# ASSIGNMENT
Begin with the opening line of the records and extract each line through the one holding "Administrator, Network Designer);"; pictures are not part of the copy.

# Document images with source code
--------------------

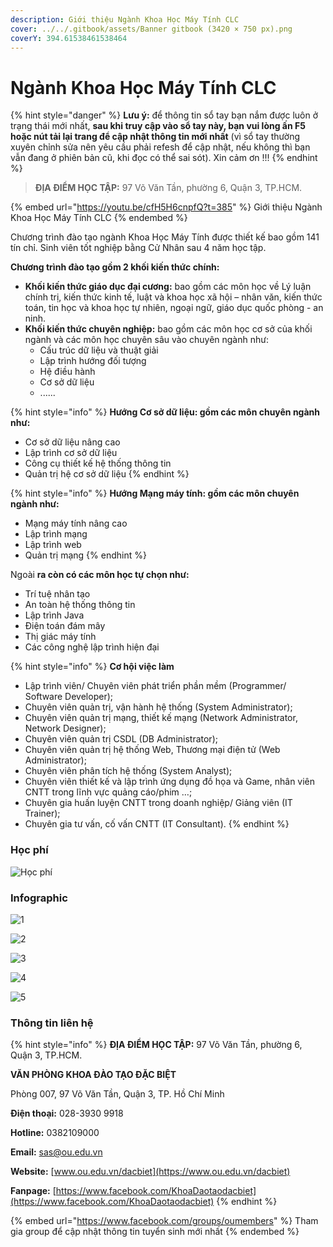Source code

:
 ```yaml
---
description: Giới thiệu Ngành Khoa Học Máy Tính CLC
cover: ../../.gitbook/assets/Banner gitbook (3420 × 750 px).png
coverY: 394.61538461538464
---
```


# Ngành Khoa Học Máy Tính CLC

{% hint style="danger" %}
**Lưu ý:** để thông tin sổ tay bạn nắm được luôn ở trạng thái mới nhất, **sau khi truy cập vào sổ tay này, bạn vui lòng ấn F5 hoặc nút tải lại trang để cập nhật thông tin mới nhất** (vì sổ tay thường xuyên chỉnh sửa nên yêu cầu phải refesh để cập nhật, nếu không thì bạn vẫn đang ở phiên bản cũ, khi đọc có thể sai sót). Xin cảm ơn !!!
{% endhint %}

> **ĐỊA ĐIỂM HỌC TẬP:** 97 Võ Văn Tần, phường 6, Quận 3, TP.HCM.

{% embed url="https://youtu.be/cfH5H6cnpfQ?t=385" %}
Giới thiệu Ngành Khoa Học Máy Tính CLC
{% endembed %}

Chương trình đào tạo ngành Khoa Học Máy Tính được thiết kế bao gồm 141 tín chỉ. Sinh viên tốt nghiệp bằng Cử Nhân sau 4 năm học tập.

**Chương trình đào tạo gồm 2 khối kiến thức chính:**

* **Khối kiến thức giáo dục đại cương:** bao gồm các môn học về Lý luận chính trị, kiến thức kinh tế, luật và khoa học xã hội – nhân văn, kiến thức toán, tin học và khoa học tự nhiên, ngoại ngữ, giáo dục quốc phòng - an ninh.
* **Khối kiến thức chuyên nghiệp:** bao gồm các môn học cơ sở của khối ngành và các môn học chuyên sâu vào chuyên ngành như:
  * Cấu trúc dữ liệu và thuật giải
  * Lập trình hướng đối tượng
  * Hệ điều hành
  * Cơ sở dữ liệu
  * ......

{% hint style="info" %}
**Hướng Cơ sở dữ liệu: gồm các môn chuyên ngành như:**

* Cơ sở dữ liệu nâng cao
* Lập trình cơ sở dữ liệu
* Công cụ thiết kế hệ thống thông tin
* Quản trị hệ cơ sở dữ liệu
{% endhint %}

{% hint style="info" %}
**Hướng Mạng máy tính: gồm các môn chuyên ngành như:**

* Mạng máy tính nâng cao
* Lập trình mạng
* Lập trình web
* Quản trị mạng
{% endhint %}

Ngoài **ra còn có các môn học tự chọn như:**

* Trí tuệ nhân tạo
* An toàn hệ thống thông tin
* Lập trình Java
* Điện toán đám mây
* Thị giác máy tính
* Các công nghệ lập trình hiện đại

{% hint style="info" %}
**Cơ hội việc làm**

* Lập trình viên/ Chuyên viên phát triển phần mềm (Programmer/ Software Developer);
* Chuyên viên quản trị, vận hành hệ thống (System Administrator);
* Chuyên viên quản trị mạng, thiết kế mạng (Network Administrator, Network Designer);
* Chuyên viên quản trị CSDL (DB Administrator);
* Chuyên viên quản trị hệ thống Web, Thương mại điện tử (Web Administrator);
* Chuyên viên phân tích hệ thống (System Analyst);
* Chuyên viên thiết kế và lập trình ứng dụng đồ họa và Game, nhân viên CNTT trong lĩnh vực quảng cáo/phim …;
* Chuyên gia huấn luyện CNTT trong doanh nghiệp/ Giảng viên (IT Trainer);
* ­Chuyên gia tư vấn, cố vấn CNTT (IT Consultant).
{% endhint %}

### Học phí

![Học phí](<../../.gitbook/assets/48 - học phí.png>)

### Infographic

![1](<../../.gitbook/assets/34 - Ngành Khoa Học Máy Tính.png>)

![2](<../../.gitbook/assets/35 - Khoa học máy tính.png>)

![3](<../../.gitbook/assets/36 - Khoa học máy tính.png>)

![4](<../../.gitbook/assets/37 - Khoa học máy tính.png>)

![5](<../../.gitbook/assets/38 - Khoa học máy tính.png>)

### Thông tin liên hệ

{% hint style="info" %}
**ĐỊA ĐIỂM HỌC TẬP:** 97 Võ Văn Tần, phường 6, Quận 3, TP.HCM.

**VĂN PHÒNG KHOA ĐÀO TẠO ĐẶC BIỆT**&#x20;

Phòng 007, 97 Võ Văn Tần, Quận 3, TP. Hồ Chí Minh

**Điện thoại:** 028-3930 9918

**Hotline:** 0382109000

**Email:** sas@ou.edu.vn

**Website:** [www.ou.edu.vn/dacbiet](https://www.ou.edu.vn/dacbiet)

**Fanpage:** [https://www.facebook.com/KhoaDaotaodacbiet](https://www.facebook.com/KhoaDaotaodacbiet)
{% endhint %}

{% embed url="https://www.facebook.com/groups/oumembers" %}
Tham gia group để cập nhật thông tin tuyển sinh mới nhất
{% endembed %}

--------------------

# ANSWER BOX
Source code

:
 ```yaml
---
description: Giới thiệu Ngành Khoa Học Máy Tính CLC
cover: ../../.gitbook/assets/Banner gitbook (3420 × 750 px).png
coverY: 394.61538461538464
---
```


# Ngành Khoa Học Máy Tính CLC

{% hint style="danger" %}
**Lưu ý:** để thông tin sổ tay bạn nắm được luôn ở trạng thái mới nhất, **sau khi truy cập vào sổ tay này, bạn vui lòng ấn F5 hoặc nút tải lại trang để cập nhật thông tin mới nhất** (vì sổ tay thường xuyên chỉnh sửa nên yêu cầu phải refesh để cập nhật, nếu không thì bạn vẫn đang ở phiên bản cũ, khi đọc có thể sai sót). Xin cảm ơn !!!
{% endhint %}

> **ĐỊA ĐIỂM HỌC TẬP:** 97 Võ Văn Tần, phường 6, Quận 3, TP.HCM.

{% embed url="https://youtu.be/cfH5H6cnpfQ?t=385" %}
Giới thiệu Ngành Khoa Học Máy Tính CLC
{% endembed %}

Chương trình đào tạo ngành Khoa Học Máy Tính được thiết kế bao gồm 141 tín chỉ. Sinh viên tốt nghiệp bằng Cử Nhân sau 4 năm học tập.

**Chương trình đào tạo gồm 2 khối kiến thức chính:**

* **Khối kiến thức giáo dục đại cương:** bao gồm các môn học về Lý luận chính trị, kiến thức kinh tế, luật và khoa học xã hội – nhân văn, kiến thức toán, tin học và khoa học tự nhiên, ngoại ngữ, giáo dục quốc phòng - an ninh.
* **Khối kiến thức chuyên nghiệp:** bao gồm các môn học cơ sở của khối ngành và các môn học chuyên sâu vào chuyên ngành như:
  * Cấu trúc dữ liệu và thuật giải
  * Lập trình hướng đối tượng
  * Hệ điều hành
  * Cơ sở dữ liệu
  * ......

{% hint style="info" %}
**Hướng Cơ sở dữ liệu: gồm các môn chuyên ngành như:**

* Cơ sở dữ liệu nâng cao
* Lập trình cơ sở dữ liệu
* Công cụ thiết kế hệ thống thông tin
* Quản trị hệ cơ sở dữ liệu
{% endhint %}

{% hint style="info" %}
**Hướng Mạng máy tính: gồm các môn chuyên ngành như:**

* Mạng máy tính nâng cao
* Lập trình mạng
* Lập trình web
* Quản trị mạng
{% endhint %}

Ngoài **ra còn có các môn học tự chọn như:**

* Trí tuệ nhân tạo
* An toàn hệ thống thông tin
* Lập trình Java
* Điện toán đám mây
* Thị giác máy tính
* Các công nghệ lập trình hiện đại

{% hint style="info" %}
**Cơ hội việc làm**

* Lập trình viên/ Chuyên viên phát triển phần mềm (Programmer/ Software Developer);
* Chuyên viên quản trị, vận hành hệ thống (System Administrator);
* Chuyên viên quản trị mạng, thiết kế mạng (Network Administrator, Network Designer);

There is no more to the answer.